While working on her first musical The Light Princess, singer-songwriter Tori Amos received some important advice from Nicholas Hytner, artistic director of the National Theatre: “Writing a musical is a glorious nightmare.” Amos has now experienced this bittersweet process firsthand, having spent five years writing and rewriting The Light Princess for the London stage, only to have it postponed in April 2012. Now that the musical is finally set to premiere on September 25 at the National’s Lyttelton Theatre, Amos wholeheartedly agrees postponing the show “was the right decision,” she told The Evening Standard.
Although writing her first musical has admittedly been daunting, the Grammy-nominated star now understands why Hytner decided to postpone the production. “Nick said to me, ‘This musical has to be better than good,’” she said. “'I’m not asking you to go away and dumb this down, or make it for every demographic so we can cash in. I’m telling you the opposite. Go darker, be brave. You can say things to teenagers and adults that will resonate with them when they leave the theater.’”
Featuring innovative puppetry, animation and aerial effects, The Light Princess is a whimsical fantasy that tells the story of Althea (played by Rosalie Craig), a princess who is cursed with no gravity. “She has been training for 18 months to play this role,” Amos said.
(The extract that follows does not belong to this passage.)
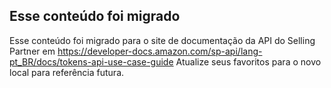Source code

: ## Esse conteúdo foi migrado 

Esse conteúdo foi migrado para o site de documentação da API do Selling Partner em https://developer-docs.amazon.com/sp-api/lang-pt_BR/docs/tokens-api-use-case-guide Atualize seus favoritos para o novo local para referência futura.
The score is just as challenging—the composer has written particularly ambitious songs for Olivier winner Clive Rowe, who plays Althea’s prince. “[His voice is] almost a three-octave range, which is very rare both sides of the Atlantic,” Amos said.
Directed by Marianne Elliott (War Horse) and featuring a book by Samuel Adamson (Breakfast at Tiffany’s), Amos is ready to see all of her hard work finally pay off when The Light Princess opens in London. “Working with the National has changed me forever,” she said. “When I go back to my own world, I’m taking so much that I’ve learned with me.”